Even better is throwing in some battlefield control abilities. A Druid with Entangle or Sorcerer with Web can make sure around half the party is unable to move, or forced to move very slowly. Solid Fog, Black Tentacles, Wall of Ice etc. are spells they should be encountering at the levels they're at. Other abilities that provide nice BC either mimic such spells (Assassin Vine's Entangle, Bone Devil's Ice Wall), are available as feats (Earth Devotion, Entangling Exhalation, Improved Trip), or are miscellaneous monstrous abilities (Air Elemental's Whirlwind, spiderwebs).
One resource for not being hit are available to a wide range of enemies: miss chances. Blacklight, Blink, Blur, Displacement, Mirror Image, Pyrotechnics, and the fog spells are spell solutions for this. Incorporeality is a good defense, as well. Also, there's environmental conditions (namely, fog or dust in the air, dense foliage, a hailstorm etc.) that even darkvision doesn't negate.
Finally, some monsters are outright immune to a wide range of attacks. A Hellwasp Swarm may be just the thing to scare them. A Black Pudding can also take away excess equipment...
You might want to start with a bunch of Arrowhawks (or Blink Dogs with a Warlock level each), accompanying a Sorcerer-Druid-couple, and work your way up from there.
Another route you might want to go are debuffing tactics. A bunch of Rays of Enfeeblement plus Rays of Exhaustion will cut the melee department down to size. A Dragonne can accomplish similar things with its Roar. A horde of undead Shadows (or a Greater Shadow) will put the fear of god into even mid- to high-level parties. I expect their Fort saves to be pretty good, but at their level, poisonous creatures might still be an option that scares them.
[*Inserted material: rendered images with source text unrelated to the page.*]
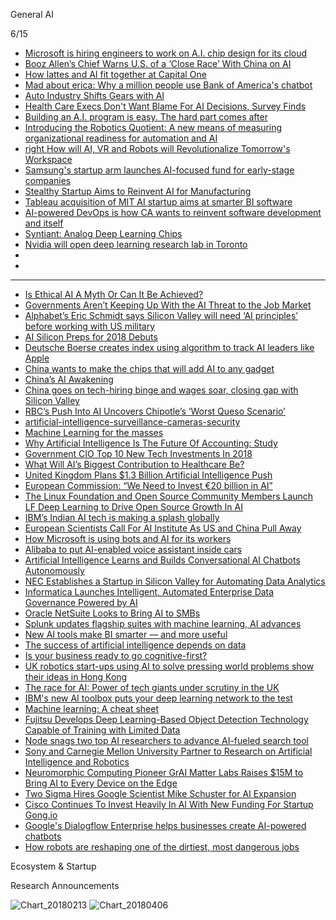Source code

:


General AI

6/15

- [Microsoft is hiring engineers to work on A.I. chip design for its cloud](https://www.cnbc.com/2018/06/11/microsoft-hiring-engineers-for-cloud-ai-chip-design.html)
- [Booz Allen’s Chief Warns U.S. of a ‘Close Race’ With China on AI](https://www.bloomberg.com/news/articles/2018-06-14/booz-allen-s-chief-warns-u-s-of-a-close-race-with-china-on-ai)
- [How lattes and AI fit together at Capital One](https://www.americanbanker.com/news/how-lattes-and-ai-fit-together-at-capital-one)
- [Mad about erica: Why a million people use Bank of America's chatbot](https://www.americanbanker.com/news/mad-about-erica-why-a-million-people-use-bank-of-americas-chatbot)
- [Auto Industry Shifts Gears with AI](https://www.eetimes.com/author.asp?section_id=36&doc_id=1333382)
- [Health Care Execs Don't Want Blame For AI Decisions, Survey Finds](https://www.crn.com/news/channel-programs/video/300104906/health-care-execs-dont-want-blame-for-ai-decisions-survey-finds.htm)
- [Building an A.I. program is easy. The hard part comes after](https://www.cnbc.com/2018/06/08/building-an-ai-program-is-easy-the-hard-part-comes-after.html)
- [Introducing the Robotics Quotient: A new means of measuring organizational readiness for automation and AI](https://www.zdnet.com/article/the-robotics-quotient/#ftag=RSSbaffb68)
- [right How will AI, VR and Robots will Revolutionalize Tomorrow's Workspace](https://contact-center.cioreview.com/news/how-will-ai-vr-and-robots-will-revolutionalize-tomorrow-s-workspace-nid-26590-cid-66.html)
- [Samsung's startup arm launches AI-focused fund for early-stage companies](https://www.cnet.com/news/samsung-next-launches-new-q-fund-to-invest-in-early-stage-ai-artificial-intelligence-startups/)
- [Stealthy Startup Aims to Reinvent AI for Manufacturing](https://spectrum.ieee.org/view-from-the-valley/robotics/industrial-robots/stealthy-startup-aims-to-reinvent-ai-for-manufacturing)
-  [Tableau acquisition of MIT AI startup aims at smarter BI software](https://searchbusinessanalytics.techtarget.com/news/252443044/Tableau-acquisition-of-MIT-AI-startup-aims-at-smarter-BI-software)
- [AI-powered DevOps is how CA wants to reinvent software development and itself](https://www.zdnet.com/article/ai-powered-devops-is-how-ca-wants-to-reinvent-software-development-and-itself/#ftag=RSSbaffb68)
- [Syntiant: Analog Deep Learning Chips](https://semiengineering.com/syntiant-analog-deep-learning-chips/)
- [Nvidia will open deep learning research lab in Toronto](https://venturebeat.com/2018/06/13/nvidia-will-open-deep-learning-research-lab-in-toronto/)
- []()
- []()

-------------


- [Is Ethical AI A Myth Or Can It Be Achieved?](https://analyticsindiamag.com/is-ethical-ai-a-myth-or-can-it-be-achieved/)
- [Governments Aren’t Keeping Up With the AI Threat to the Job Market](https://www.bloomberg.com/news/articles/2018-01-23/governments-told-in-davos-to-prepare-economies-for-rise-of-ai)
- [Alphabet’s Eric Schmidt says Silicon Valley will need ‘AI principles’ before working with US military](https://www.theverge.com/2018/4/18/17252036/alphabet-google-ai-military-pentagon-eric-schmidt)
- [AI Silicon Preps for 2018 Debuts](https://www.eetimes.com/document.asp?doc_id=1332877&_mc=RSS_EET_EDT)
- [Deutsche Boerse creates index using algorithm to track AI leaders like Apple](https://www.reuters.com/article/us-deutsche-boerse-index-tech/deutsche-boerse-creates-index-using-algorithm-to-track-ai-leaders-like-apple-idUSKBN1FB1WF)
- [China wants to make the chips that will add AI to any gadget](https://www.technologyreview.com/s/609954/china-wants-to-make-the-chips-that-will-add-ai-to-any-gadget/)
- [China’s AI Awakening](https://www.technologyreview.com/s/609038/chinas-ai-awakening/)
- [China goes on tech-hiring binge and wages soar, closing gap with Silicon Valley](https://www.reuters.com/article/us-china-economy-tech-analysis/china-goes-on-tech-hiring-binge-and-wages-soar-closing-gap-with-silicon-valley-idUSKBN1FD37S)
- [RBC’s Push Into AI Uncovers Chipotle’s ‘Worst Queso Scenario’](https://www.bloomberg.com/news/articles/2018-01-22/rbc-s-push-into-ai-uncovers-chipotle-s-worst-queso-scenario)
- [artificial-intelligence-surveillance-cameras-security](https://www.theverge.com/2018/1/23/16907238/artificial-intelligence-surveillance-cameras-security)
- [Machine Learning for the masses](https://www.zdnet.com/article/machine-learning-for-the-masses/)
- [Why Artificial Intelligence Is The Future Of Accounting: Study](https://www.forbes.com/sites/jeanbaptiste/2018/01/22/why-artificial-intelligence-is-the-future-of-accounting-study/#41abaef337bc)
- [Government CIO Top 10 New Tech Investments In 2018](https://www.forbes.com/sites/louiscolumbus/2018/01/23/government-cio-top-10-new-tech-investments-in-2018/#1cab669e3abd)
- [What Will AI’s Biggest Contribution to Healthcare Be?](https://www.datanami.com/2018/04/23/what-will-ais-biggest-contribution-to-healthcare-be/)
- [United Kingdom Plans $1.3 Billion Artificial Intelligence Push](http://fortune.com/2018/04/25/uk-ai-artificial-intelligence-deal/)
- [European Commission: “We Need to Invest €20 billion in AI”](https://www.cbronline.com/news/eu-multi-billion-ai-investment)
- [The Linux Foundation and Open Source Community Members Launch LF Deep Learning to Drive Open Source Growth In AI](https://www.linuxfoundation.org/press-release/the-linux-foundation-and-open-source-community-members-launch-lf-deep-learning-to-drive-open-source-growth-in-ai/)
- [IBM’s Indian AI tech is making a splash globally](https://economictimes.indiatimes.com/tech/software/ibms-indian-ai-tech-is-making-a-splash-globally/articleshow/63825672.cms)
- [European Scientists Call For AI Institute As US and China Pull Away](https://www.forbes.com/sites/samshead/2018/04/24/european-scientists-call-for-ai-institute-as-us-and-china-pull-away/#1ffdd386610b)
- [How Microsoft is using bots and AI for its workers](https://www.ciodive.com/news/how-microsoft-is-using-bots-and-ai-for-its-workers/522036/)
- [Alibaba to put AI-enabled voice assistant inside cars](http://www.globaltimes.cn/content/1099292.shtml)
- [Artificial Intelligence Learns and Builds Conversational AI Chatbots Autonomously](http://www.prweb.com/releases/artificial_intelligence/aco_excels_cortana/prweb13546515.htm)
- [NEC Establishes a Startup in Silicon Valley for Automating Data Analytics](https://www.businesswire.com/news/home/20180425006938/en/NEC-Establishes-Startup-Silicon-Valley-Automating-Data)
- [Informatica Launches Intelligent, Automated Enterprise Data Governance Powered by AI](http://www.mobilitytechzone.com/news/2018/04/24/8741257.htm)
- [Oracle NetSuite Looks to Bring AI to SMBs](https://www.itbusinessedge.com/blogs/it-unmasked/oracle-netsuite-looks-to-bring-ai-to-smbs.html)
- [Splunk updates flagship suites with machine learning, AI advances](https://www.zdnet.com/article/splunk-updates-flagship-suites-with-machine-learning-ai-advances/)
- [New AI tools make BI smarter — and more useful](http://www.cio.in/feature/new-ai-tools-make-bi-smarter-and-more-useful)
- [The success of artificial intelligence depends on data](http://www.information-age.com/success-artificial-intelligence-data-123471607/)
- [Is your business ready to go cognitive-first?](https://www.itproportal.com/features/is-your-business-ready-to-go-cognitive-first/)
- [UK robotics start-ups using AI to solve pressing world problems show their ideas in Hong Kong](http://www.scmp.com/lifestyle/article/2141636/uk-robotics-start-ups-using-ai-solve-pressing-world-problems-show-their)
- [The race for AI: Power of tech giants under scrutiny in the UK](https://www.cnet.com/news/the-race-for-ai-power-of-tech-giants-under-scrutiny-in-uk-house-of-lords-report/#ftag=CADf328eec)
- [IBM's new AI toolbox puts your deep learning network to the test](https://global.factiva.com/ga/default.aspx)
- [Machine learning: A cheat sheet](https://www.techrepublic.com/article/machine-learning-the-smart-persons-guide/)
- [Fujitsu Develops Deep Learning-Based Object Detection Technology Capable of Training with Limited Data](https://global.factiva.com/ga/default.aspx)
- [Node snags two top AI researchers to advance AI-fueled search tool](https://techcrunch.com/2018/04/17/node-snags-a-couple-of-top-ai-researchers-to-advance-ai-fueled-search-tool/)
- [Sony and Carnegie Mellon University Partner to Research on Artificial Intelligence and Robotics](http://www.itnewsonline.com/news/Sony-and-Carnegie-Mellon-University-Partner-to-Research-on-Artificial-Intelligence-and-Robotics/111/8/3)
- [Neuromorphic Computing Pioneer GrAI Matter Labs Raises $15M to Bring AI to Every Device on the Edge](https://businesswireindia.com/news/fulldetails/neuromorphic-computing-pioneer-grai-matter-labs-raises-usd15m-bring-ai-every-device-edge/57843#)
- [Two Sigma Hires Google Scientist Mike Schuster for AI Expansion](https://www.bloomberg.com/news/articles/2018-04-16/two-sigma-hires-google-scientist-mike-schuster-for-ai-expansion)
- [Cisco Continues To Invest Heavily In AI With New Funding For Startup Gong.io](https://www.crn.com/news/channel-programs/300102111/cisco-continues-to-invest-heavily-in-ai-with-new-funding-for-startup-gong-io.htm)
- [Google's Dialogflow Enterprise helps businesses create AI-powered chatbots](https://www.techrepublic.com/article/google-officially-unveils-chatbot-dialogflow-enterprise/)
- [How robots are reshaping one of the dirtiest, most dangerous jobs](https://www.nbcnews.com/mach/science/how-robots-are-reshaping-one-dirtiest-most-dangerous-jobs-ncna866771)



Ecosystem & Startup 




Research Announcements



![Chart_20180213](http://www.digitalistmag.com/files/2018/02/Chart_20180213-02_DD-02.png)
![Chart_20180406](http://www.digitalistmag.com/files/2018/02/Chart_20180406-04.jpg)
Other debuffs, like the Glitterdust, Slow, Unluck and Enervation spells, provide fantastic options as well. Rust Monsters? Good... debuffers, to say the least.
b) You want to get away from attacking their strong point (AC) and target some weak points occasionally (weak saves, touch AC) or rely more on attacks that outright do some kind of damage (area attacks, damaging auras, no-save-no-attack-roll spells, even environmental conditions). I don't need to go into too much detail, but consider any or all of the following attack forms:
breath weapons
(dragons, cryo-/pyrohydra, chimera)
area spells
(monsters with SLAs, casters)
other area damage abilities
(Medusa, Destrachan, swarms)
trip/disarm/sunder
(warrior types; even better with very large creatures such as giants; best done at huge reach)
grapple (plus constrict/rake/swallow whole)
(Tendriculouses and Behirs are tough)
touch attacks/incorporeal touch attacks
(Lamia, Spectre; touch spells)
ranged touch attacks
(Efreeti, Gauth beholder; Warlocks; ranged touch spells)
mind-affecting nasties
(Formian Taskmaster, Mindflayer, Succubus)
c) Finally, you need to make sure they understand how much they've pigeonholed their party by staying away from problem-solving in favor of combat prowess. I can't tell you how to do this in a few short paragraphs; just make sure that there'll be some puzzle locks to pick, disgruntled nobles to placate, ships to get safely through a storm, businessmen to swindle, underwater caves to navigate, magical traps to unravel, mountains to climb, Lord High Priests to impress, city defenses to plan, women to woo etc.